« Il est temps que la justice accepte de faire passer un message contre les féminicides »

Une loi n’empêchera pas les féminicides, mais elle dira les valeurs que notre société défend.

Nathalie Maillet @BelgaImage

Il y a un an, l’ex-bourgmestre d’Alost Ilse Uyttersprot était assassinée par son compagnon. Dans la nuit de samedi, avant de se suicider, Franz Dubois a abattu chez elle son épouse Nathalie Maillet, directrice du circuit de Spa-Francorchamps, et son amie Ann Lawrence Durviaux, avocate et professeure de droit renommées. L’enquête dira si ces meurtres étaient prémédités et marqués d’homophobie.

Ce fait-divers tragique va en tout cas relancer les débats autour du féminicide, en commençant par rappeler qu’il touche aussi les classes privilégiées. En 2021, selon une définition vieille de 45 ans de la sociologue Diane E.H. Russell («le meurtre de femmes par des hommes parce qu’elles sont des femmes»), il y aurait déjà eu chez nous 15 féminicides (24 les deux années précédentes). Le conditionnel est requis puisque cette statistique n’existe pas officiellement. Le décompte est tenu par le blog stopfeminicide dont les bénévoles en sont réduites à scruter les médias. Le Plan d’action national contre les violences basées sur le genre devrait y remédier dès l’an prochain. Il renforcera aussi les aides et sensibilisera policiers ou magistrats. Un travail loin d’être inutile.

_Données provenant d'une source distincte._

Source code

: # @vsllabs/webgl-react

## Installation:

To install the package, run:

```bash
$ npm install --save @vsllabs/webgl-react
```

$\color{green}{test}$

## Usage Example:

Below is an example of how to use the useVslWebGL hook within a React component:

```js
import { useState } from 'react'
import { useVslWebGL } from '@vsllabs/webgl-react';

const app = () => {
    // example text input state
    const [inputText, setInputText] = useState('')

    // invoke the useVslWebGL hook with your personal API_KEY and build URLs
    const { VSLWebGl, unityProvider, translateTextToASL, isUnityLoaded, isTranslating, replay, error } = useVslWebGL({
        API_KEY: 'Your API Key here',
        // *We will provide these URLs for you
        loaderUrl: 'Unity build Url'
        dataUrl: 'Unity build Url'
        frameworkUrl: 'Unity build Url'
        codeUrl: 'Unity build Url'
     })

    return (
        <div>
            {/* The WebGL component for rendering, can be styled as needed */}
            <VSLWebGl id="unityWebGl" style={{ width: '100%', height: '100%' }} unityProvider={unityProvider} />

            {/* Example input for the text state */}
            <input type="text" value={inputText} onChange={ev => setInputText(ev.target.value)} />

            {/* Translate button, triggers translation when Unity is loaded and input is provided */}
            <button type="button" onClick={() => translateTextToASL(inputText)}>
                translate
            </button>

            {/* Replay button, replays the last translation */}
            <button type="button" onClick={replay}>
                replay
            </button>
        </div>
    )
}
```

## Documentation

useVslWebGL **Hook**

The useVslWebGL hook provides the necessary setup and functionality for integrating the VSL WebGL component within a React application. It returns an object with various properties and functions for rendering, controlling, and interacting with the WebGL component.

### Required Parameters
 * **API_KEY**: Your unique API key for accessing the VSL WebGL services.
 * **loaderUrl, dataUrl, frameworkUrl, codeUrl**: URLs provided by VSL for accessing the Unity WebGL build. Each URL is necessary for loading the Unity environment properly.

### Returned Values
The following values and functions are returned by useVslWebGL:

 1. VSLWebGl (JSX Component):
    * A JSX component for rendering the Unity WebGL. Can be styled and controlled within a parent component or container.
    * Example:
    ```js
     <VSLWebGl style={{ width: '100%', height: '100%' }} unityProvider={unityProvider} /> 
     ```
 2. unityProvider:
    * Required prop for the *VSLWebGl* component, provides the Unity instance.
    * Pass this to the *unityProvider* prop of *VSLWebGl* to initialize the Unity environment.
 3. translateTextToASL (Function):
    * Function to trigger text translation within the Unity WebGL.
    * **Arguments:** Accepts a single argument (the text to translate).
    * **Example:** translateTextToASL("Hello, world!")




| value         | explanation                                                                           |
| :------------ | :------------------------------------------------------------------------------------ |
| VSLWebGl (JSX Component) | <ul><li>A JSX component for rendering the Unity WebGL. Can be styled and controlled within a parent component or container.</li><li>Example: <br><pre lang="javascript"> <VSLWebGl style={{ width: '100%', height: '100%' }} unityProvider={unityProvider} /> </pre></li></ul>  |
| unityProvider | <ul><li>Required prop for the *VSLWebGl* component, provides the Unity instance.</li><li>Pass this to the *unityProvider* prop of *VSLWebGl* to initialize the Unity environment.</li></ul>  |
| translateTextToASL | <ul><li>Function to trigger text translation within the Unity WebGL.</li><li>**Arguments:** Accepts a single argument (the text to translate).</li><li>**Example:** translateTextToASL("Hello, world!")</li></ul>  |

Garants de la loi, les juges rappellent qu’elle n’est pas totalement mal faite. Elle prévoit déjà une peine maximale quand un assassinat est commis par haine en raison du sexe de la victime. Ils expliquent aussi qu’introduire le concept de «féminicide» au Code pénal reviendrait à installer une inégalité (le crime d’un homme envers une femme étant plus grave que l’inverse), sans parler de la quasi-impossibilité de prouver son caractère misogyne.

Comme en France (146 femmes et 25 enfants tués dans des violences conjugales en 2019, déjà 6 enfants victimes chez nous cette année), ils avancent d’autres idées, comme celle du crime «interfamilial». On peut les entendre, mais aussi penser que si une loi n’empêche pas le délit, elle sert aussi à déterminer les valeurs fortes de notre société.

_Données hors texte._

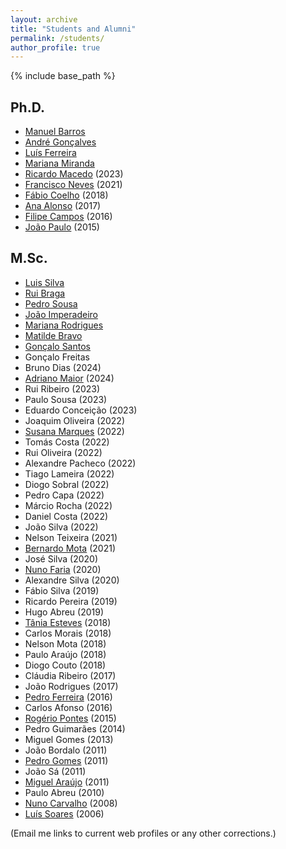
 ```yaml
---
layout: archive
title: "Students and Alumni"
permalink: /students/
author_profile: true
---
```


{% include base_path %}

## Ph.D.

- [Manuel Barros](https://www.inesctec.pt/en/people/manuel-quintas-barros)
- [André Gonçalves](https://www.inesctec.pt/en/people/andre-silva-goncalves)
- [Luís Ferreira](https://www.inesctec.pt/pt/pessoas/luis-manuel-ferreira)
- [Mariana Miranda](https://www.inesctec.pt/en/people/mariana-martins-miranda)
- [Ricardo Macedo](https://rgmacedo.github.io/) (2023)
- [Francisco Neves](https://pt.linkedin.com/in/fntneves) (2021)
- [Fábio Coelho](https://www.inesctec.pt/pt/pessoas/fabio-andre-coelho) (2018)
- [Ana Alonso](https://www.inesctec.pt/en/people/ana-nunes-alonso) (2017)
- [Filipe Campos](https://github.com/OS-filipecampos) (2016)
- [João Paulo](https://jtpaulo.github.io/) (2015)

## M.Sc.

- [Luis Silva](https://www.inesctec.pt/en/people/luis-manuel-silva)
- [Rui Braga](https://www.inesctec.pt/en/people/rui-miguel-braga)
- [Pedro Sousa](https://www.inesctec.pt/pt/pessoas/pedro-alexandre-sousa)
- [João Imperadeiro](https://www.inesctec.pt/en/people/joao-ribeiro-imperadeiro)
- [Mariana Rodrigues](https://www.inesctec.pt/en/people/mariana-dinis-rodrigues)
- [Matilde Bravo](https://www.inesctec.pt/pt/pessoas/matilde-pizarro-bravo)
- [Gonçalo Santos](https://www.inesctec.pt/en/people/goncalo-couto-dos-santos)
- Gonçalo Freitas
- Bruno Dias (2024)
- [Adriano Maior](https://www.inesctec.pt/pt/pessoas/adriano-novo-maior) (2024)
- Rui Ribeiro (2023)
- Paulo Sousa (2023)
- Eduardo Conceição (2023)
- Joaquim Oliveira (2022)
- [Susana Marques](https://www.inesctec.pt/en/people/susana-vitoria-marques) (2022)
- Tomás Costa (2022)
- Rui Oliveira (2022)
- Alexandre Pacheco (2022)
- Tiago Lameira (2022)
- Diogo Sobral (2022)
- Pedro Capa (2022)
- Márcio Rocha (2022)
- Daniel Costa (2022)
- João Silva (2022)
- Nelson Teixeira (2021)
- [Bernardo Mota](https://github.com/bernardom29) (2021)
- José Silva (2020)
- [Nuno Faria](https://www.inesctec.pt/en/people/nuno-filipe-faria) (2020)
- Alexandre Silva (2020)
- Fábio Silva (2019)
- Ricardo Pereira (2019)
- Hugo Abreu (2019)
- [Tânia Esteves](https://www.inesctec.pt/en/people/tania-conceicao-araujo) (2018)
- Carlos Morais (2018)
- Nelson Mota (2018)
- Paulo Araújo (2018)
- Diogo Couto (2018)
- Cláudia Ribeiro (2017)
- João Rodrigues (2017)
- [Pedro Ferreira](https://github.com/PedroTadim) (2016)
- Carlos Afonso (2016)
- [Rogério Pontes](https://www.inesctec.pt/en/people/rogerio-antonio-pontes) (2015)
- Pedro Guimarães (2014)
- Miguel Gomes (2013)
- João Bordalo (2011)
- [Pedro Gomes](https://pt.linkedin.com/in/pedrolgomes) (2011)
- João Sá (2011)
- [Miguel Araújo](https://about.me/miguel-araujo) (2011)
- Paulo Abreu (2010)
- [Nuno Carvalho](https://pt.linkedin.com/in/nacarvalho) (2008)
- [Luís Soares](https://pt.linkedin.com/in/losoares) (2006)

(Email me links to current web profiles or any other corrections.)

En Espagne, pays qui pourtant aurait définit le machisme, on ne compte qu’une cinquantaine de féminicides par an, trois fois moins qu’avant la loi Protection intégrale de 2004, proportionnellement deux fois moins qu’en Belgique. On y a installé l’usage intensif du bracelet anti-rapprochement et des statistiques liées des plaintes. On a surtout spécialisé des policiers et des tribunaux dans le suivi des coupables de violences conjugales et la protection de leurs victimes.

Chez nous, 45 000 plaintes sont déposées chaque année, mais les faits de violences, première étape qui peut aller jusqu’à l’assassinat, sont sans doute cinq fois plus importants. Avant d’espérer qu’il soit entendu par la société, il est temps que la justice accepte de faire passer un message contre les féminicides. Même s’il ne suffira pas à changer tous les sentiments de domination.